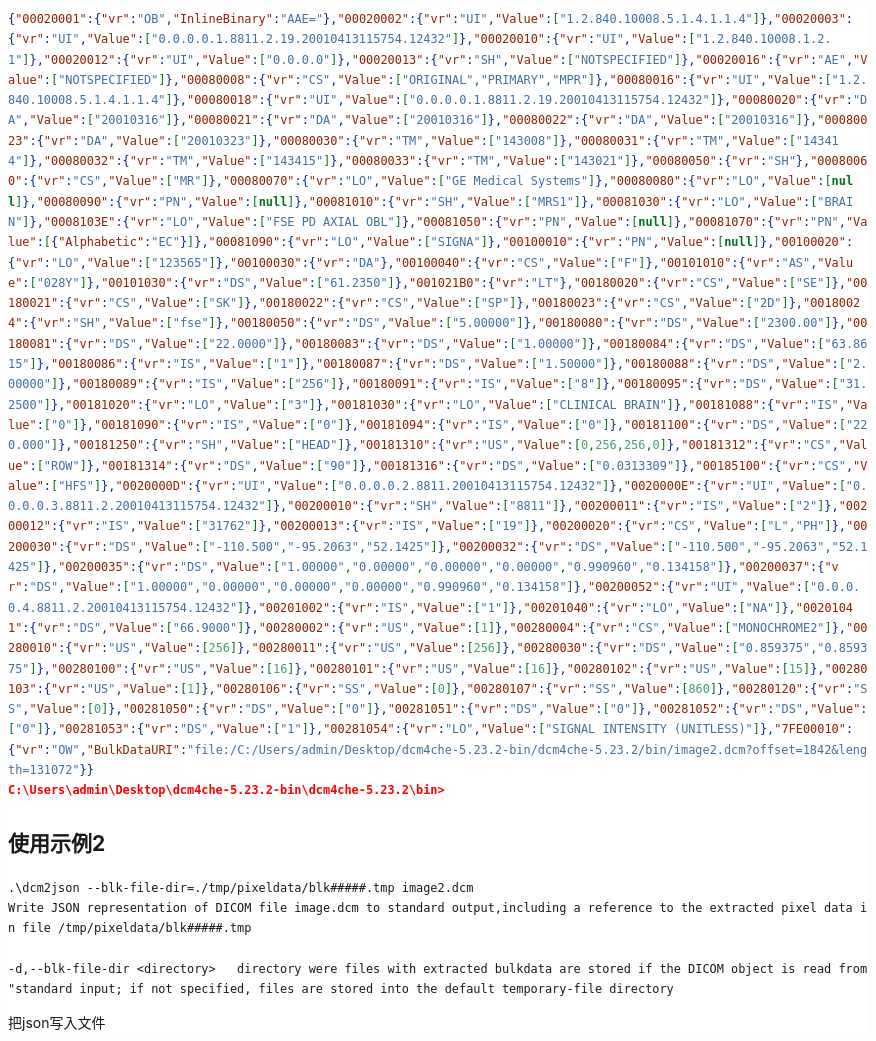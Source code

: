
 ```json
{"00020001":{"vr":"OB","InlineBinary":"AAE="},"00020002":{"vr":"UI","Value":["1.2.840.10008.5.1.4.1.1.4"]},"00020003":{"vr":"UI","Value":["0.0.0.0.1.8811.2.19.20010413115754.12432"]},"00020010":{"vr":"UI","Value":["1.2.840.10008.1.2.1"]},"00020012":{"vr":"UI","Value":["0.0.0.0"]},"00020013":{"vr":"SH","Value":["NOTSPECIFIED"]},"00020016":{"vr":"AE","Value":["NOTSPECIFIED"]},"00080008":{"vr":"CS","Value":["ORIGINAL","PRIMARY","MPR"]},"00080016":{"vr":"UI","Value":["1.2.840.10008.5.1.4.1.1.4"]},"00080018":{"vr":"UI","Value":["0.0.0.0.1.8811.2.19.20010413115754.12432"]},"00080020":{"vr":"DA","Value":["20010316"]},"00080021":{"vr":"DA","Value":["20010316"]},"00080022":{"vr":"DA","Value":["20010316"]},"00080023":{"vr":"DA","Value":["20010323"]},"00080030":{"vr":"TM","Value":["143008"]},"00080031":{"vr":"TM","Value":["143414"]},"00080032":{"vr":"TM","Value":["143415"]},"00080033":{"vr":"TM","Value":["143021"]},"00080050":{"vr":"SH"},"00080060":{"vr":"CS","Value":["MR"]},"00080070":{"vr":"LO","Value":["GE Medical Systems"]},"00080080":{"vr":"LO","Value":[null]},"00080090":{"vr":"PN","Value":[null]},"00081010":{"vr":"SH","Value":["MRS1"]},"00081030":{"vr":"LO","Value":["BRAIN"]},"0008103E":{"vr":"LO","Value":["FSE PD AXIAL OBL"]},"00081050":{"vr":"PN","Value":[null]},"00081070":{"vr":"PN","Value":[{"Alphabetic":"EC"}]},"00081090":{"vr":"LO","Value":["SIGNA"]},"00100010":{"vr":"PN","Value":[null]},"00100020":{"vr":"LO","Value":["123565"]},"00100030":{"vr":"DA"},"00100040":{"vr":"CS","Value":["F"]},"00101010":{"vr":"AS","Value":["028Y"]},"00101030":{"vr":"DS","Value":["61.2350"]},"001021B0":{"vr":"LT"},"00180020":{"vr":"CS","Value":["SE"]},"00180021":{"vr":"CS","Value":["SK"]},"00180022":{"vr":"CS","Value":["SP"]},"00180023":{"vr":"CS","Value":["2D"]},"00180024":{"vr":"SH","Value":["fse"]},"00180050":{"vr":"DS","Value":["5.00000"]},"00180080":{"vr":"DS","Value":["2300.00"]},"00180081":{"vr":"DS","Value":["22.0000"]},"00180083":{"vr":"DS","Value":["1.00000"]},"00180084":{"vr":"DS","Value":["63.8615"]},"00180086":{"vr":"IS","Value":["1"]},"00180087":{"vr":"DS","Value":["1.50000"]},"00180088":{"vr":"DS","Value":["2.00000"]},"00180089":{"vr":"IS","Value":["256"]},"00180091":{"vr":"IS","Value":["8"]},"00180095":{"vr":"DS","Value":["31.2500"]},"00181020":{"vr":"LO","Value":["3"]},"00181030":{"vr":"LO","Value":["CLINICAL BRAIN"]},"00181088":{"vr":"IS","Value":["0"]},"00181090":{"vr":"IS","Value":["0"]},"00181094":{"vr":"IS","Value":["0"]},"00181100":{"vr":"DS","Value":["220.000"]},"00181250":{"vr":"SH","Value":["HEAD"]},"00181310":{"vr":"US","Value":[0,256,256,0]},"00181312":{"vr":"CS","Value":["ROW"]},"00181314":{"vr":"DS","Value":["90"]},"00181316":{"vr":"DS","Value":["0.0313309"]},"00185100":{"vr":"CS","Value":["HFS"]},"0020000D":{"vr":"UI","Value":["0.0.0.0.2.8811.20010413115754.12432"]},"0020000E":{"vr":"UI","Value":["0.0.0.0.3.8811.2.20010413115754.12432"]},"00200010":{"vr":"SH","Value":["8811"]},"00200011":{"vr":"IS","Value":["2"]},"00200012":{"vr":"IS","Value":["31762"]},"00200013":{"vr":"IS","Value":["19"]},"00200020":{"vr":"CS","Value":["L","PH"]},"00200030":{"vr":"DS","Value":["-110.500","-95.2063","52.1425"]},"00200032":{"vr":"DS","Value":["-110.500","-95.2063","52.1425"]},"00200035":{"vr":"DS","Value":["1.00000","0.00000","0.00000","0.00000","0.990960","0.134158"]},"00200037":{"vr":"DS","Value":["1.00000","0.00000","0.00000","0.00000","0.990960","0.134158"]},"00200052":{"vr":"UI","Value":["0.0.0.0.4.8811.2.20010413115754.12432"]},"00201002":{"vr":"IS","Value":["1"]},"00201040":{"vr":"LO","Value":["NA"]},"00201041":{"vr":"DS","Value":["66.9000"]},"00280002":{"vr":"US","Value":[1]},"00280004":{"vr":"CS","Value":["MONOCHROME2"]},"00280010":{"vr":"US","Value":[256]},"00280011":{"vr":"US","Value":[256]},"00280030":{"vr":"DS","Value":["0.859375","0.859375"]},"00280100":{"vr":"US","Value":[16]},"00280101":{"vr":"US","Value":[16]},"00280102":{"vr":"US","Value":[15]},"00280103":{"vr":"US","Value":[1]},"00280106":{"vr":"SS","Value":[0]},"00280107":{"vr":"SS","Value":[860]},"00280120":{"vr":"SS","Value":[0]},"00281050":{"vr":"DS","Value":["0"]},"00281051":{"vr":"DS","Value":["0"]},"00281052":{"vr":"DS","Value":["0"]},"00281053":{"vr":"DS","Value":["1"]},"00281054":{"vr":"LO","Value":["SIGNAL INTENSITY (UNITLESS)"]},"7FE00010":{"vr":"OW","BulkDataURI":"file:/C:/Users/admin/Desktop/dcm4che-5.23.2-bin/dcm4che-5.23.2/bin/image2.dcm?offset=1842&length=131072"}}
C:\Users\admin\Desktop\dcm4che-5.23.2-bin\dcm4che-5.23.2\bin>
```



<a name="02Tyr"></a>
## 使用示例2
```
.\dcm2json --blk-file-dir=./tmp/pixeldata/blk#####.tmp image2.dcm
Write JSON representation of DICOM file image.dcm to standard output,including a reference to the extracted pixel data in file /tmp/pixeldata/blk#####.tmp

-d,--blk-file-dir <directory>   directory were files with extracted bulkdata are stored if the DICOM object is read from "standard input; if not specified, files are stored into the default temporary-file directory

```
把json写入文件
<a name="F0x6J"></a>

########################################

_WORK INSTRUCTIONS_: For each record, return its text exactly and leave any picture out.

_RESULT BELOW_:
Source code

:
 ```json
{"00020001":{"vr":"OB","InlineBinary":"AAE="},"00020002":{"vr":"UI","Value":["1.2.840.10008.5.1.4.1.1.4"]},"00020003":{"vr":"UI","Value":["0.0.0.0.1.8811.2.19.20010413115754.12432"]},"00020010":{"vr":"UI","Value":["1.2.840.10008.1.2.1"]},"00020012":{"vr":"UI","Value":["0.0.0.0"]},"00020013":{"vr":"SH","Value":["NOTSPECIFIED"]},"00020016":{"vr":"AE","Value":["NOTSPECIFIED"]},"00080008":{"vr":"CS","Value":["ORIGINAL","PRIMARY","MPR"]},"00080016":{"vr":"UI","Value":["1.2.840.10008.5.1.4.1.1.4"]},"00080018":{"vr":"UI","Value":["0.0.0.0.1.8811.2.19.20010413115754.12432"]},"00080020":{"vr":"DA","Value":["20010316"]},"00080021":{"vr":"DA","Value":["20010316"]},"00080022":{"vr":"DA","Value":["20010316"]},"00080023":{"vr":"DA","Value":["20010323"]},"00080030":{"vr":"TM","Value":["143008"]},"00080031":{"vr":"TM","Value":["143414"]},"00080032":{"vr":"TM","Value":["143415"]},"00080033":{"vr":"TM","Value":["143021"]},"00080050":{"vr":"SH"},"00080060":{"vr":"CS","Value":["MR"]},"00080070":{"vr":"LO","Value":["GE Medical Systems"]},"00080080":{"vr":"LO","Value":[null]},"00080090":{"vr":"PN","Value":[null]},"00081010":{"vr":"SH","Value":["MRS1"]},"00081030":{"vr":"LO","Value":["BRAIN"]},"0008103E":{"vr":"LO","Value":["FSE PD AXIAL OBL"]},"00081050":{"vr":"PN","Value":[null]},"00081070":{"vr":"PN","Value":[{"Alphabetic":"EC"}]},"00081090":{"vr":"LO","Value":["SIGNA"]},"00100010":{"vr":"PN","Value":[null]},"00100020":{"vr":"LO","Value":["123565"]},"00100030":{"vr":"DA"},"00100040":{"vr":"CS","Value":["F"]},"00101010":{"vr":"AS","Value":["028Y"]},"00101030":{"vr":"DS","Value":["61.2350"]},"001021B0":{"vr":"LT"},"00180020":{"vr":"CS","Value":["SE"]},"00180021":{"vr":"CS","Value":["SK"]},"00180022":{"vr":"CS","Value":["SP"]},"00180023":{"vr":"CS","Value":["2D"]},"00180024":{"vr":"SH","Value":["fse"]},"00180050":{"vr":"DS","Value":["5.00000"]},"00180080":{"vr":"DS","Value":["2300.00"]},"00180081":{"vr":"DS","Value":["22.0000"]},"00180083":{"vr":"DS","Value":["1.00000"]},"00180084":{"vr":"DS","Value":["63.8615"]},"00180086":{"vr":"IS","Value":["1"]},"00180087":{"vr":"DS","Value":["1.50000"]},"00180088":{"vr":"DS","Value":["2.00000"]},"00180089":{"vr":"IS","Value":["256"]},"00180091":{"vr":"IS","Value":["8"]},"00180095":{"vr":"DS","Value":["31.2500"]},"00181020":{"vr":"LO","Value":["3"]},"00181030":{"vr":"LO","Value":["CLINICAL BRAIN"]},"00181088":{"vr":"IS","Value":["0"]},"00181090":{"vr":"IS","Value":["0"]},"00181094":{"vr":"IS","Value":["0"]},"00181100":{"vr":"DS","Value":["220.000"]},"00181250":{"vr":"SH","Value":["HEAD"]},"00181310":{"vr":"US","Value":[0,256,256,0]},"00181312":{"vr":"CS","Value":["ROW"]},"00181314":{"vr":"DS","Value":["90"]},"00181316":{"vr":"DS","Value":["0.0313309"]},"00185100":{"vr":"CS","Value":["HFS"]},"0020000D":{"vr":"UI","Value":["0.0.0.0.2.8811.20010413115754.12432"]},"0020000E":{"vr":"UI","Value":["0.0.0.0.3.8811.2.20010413115754.12432"]},"00200010":{"vr":"SH","Value":["8811"]},"00200011":{"vr":"IS","Value":["2"]},"00200012":{"vr":"IS","Value":["31762"]},"00200013":{"vr":"IS","Value":["19"]},"00200020":{"vr":"CS","Value":["L","PH"]},"00200030":{"vr":"DS","Value":["-110.500","-95.2063","52.1425"]},"00200032":{"vr":"DS","Value":["-110.500","-95.2063","52.1425"]},"00200035":{"vr":"DS","Value":["1.00000","0.00000","0.00000","0.00000","0.990960","0.134158"]},"00200037":{"vr":"DS","Value":["1.00000","0.00000","0.00000","0.00000","0.990960","0.134158"]},"00200052":{"vr":"UI","Value":["0.0.0.0.4.8811.2.20010413115754.12432"]},"00201002":{"vr":"IS","Value":["1"]},"00201040":{"vr":"LO","Value":["NA"]},"00201041":{"vr":"DS","Value":["66.9000"]},"00280002":{"vr":"US","Value":[1]},"00280004":{"vr":"CS","Value":["MONOCHROME2"]},"00280010":{"vr":"US","Value":[256]},"00280011":{"vr":"US","Value":[256]},"00280030":{"vr":"DS","Value":["0.859375","0.859375"]},"00280100":{"vr":"US","Value":[16]},"00280101":{"vr":"US","Value":[16]},"00280102":{"vr":"US","Value":[15]},"00280103":{"vr":"US","Value":[1]},"00280106":{"vr":"SS","Value":[0]},"00280107":{"vr":"SS","Value":[860]},"00280120":{"vr":"SS","Value":[0]},"00281050":{"vr":"DS","Value":["0"]},"00281051":{"vr":"DS","Value":["0"]},"00281052":{"vr":"DS","Value":["0"]},"00281053":{"vr":"DS","Value":["1"]},"00281054":{"vr":"LO","Value":["SIGNAL INTENSITY (UNITLESS)"]},"7FE00010":{"vr":"OW","BulkDataURI":"file:/C:/Users/admin/Desktop/dcm4che-5.23.2-bin/dcm4che-5.23.2/bin/image2.dcm?offset=1842&length=131072"}}
C:\Users\admin\Desktop\dcm4che-5.23.2-bin\dcm4che-5.23.2\bin>
```



<a name="02Tyr"></a>
## 使用示例2
```
.\dcm2json --blk-file-dir=./tmp/pixeldata/blk#####.tmp image2.dcm
Write JSON representation of DICOM file image.dcm to standard output,including a reference to the extracted pixel data in file /tmp/pixeldata/blk#####.tmp

-d,--blk-file-dir <directory>   directory were files with extracted bulkdata are stored if the DICOM object is read from "standard input; if not specified, files are stored into the default temporary-file directory

```
把json写入文件
<a name="F0x6J"></a>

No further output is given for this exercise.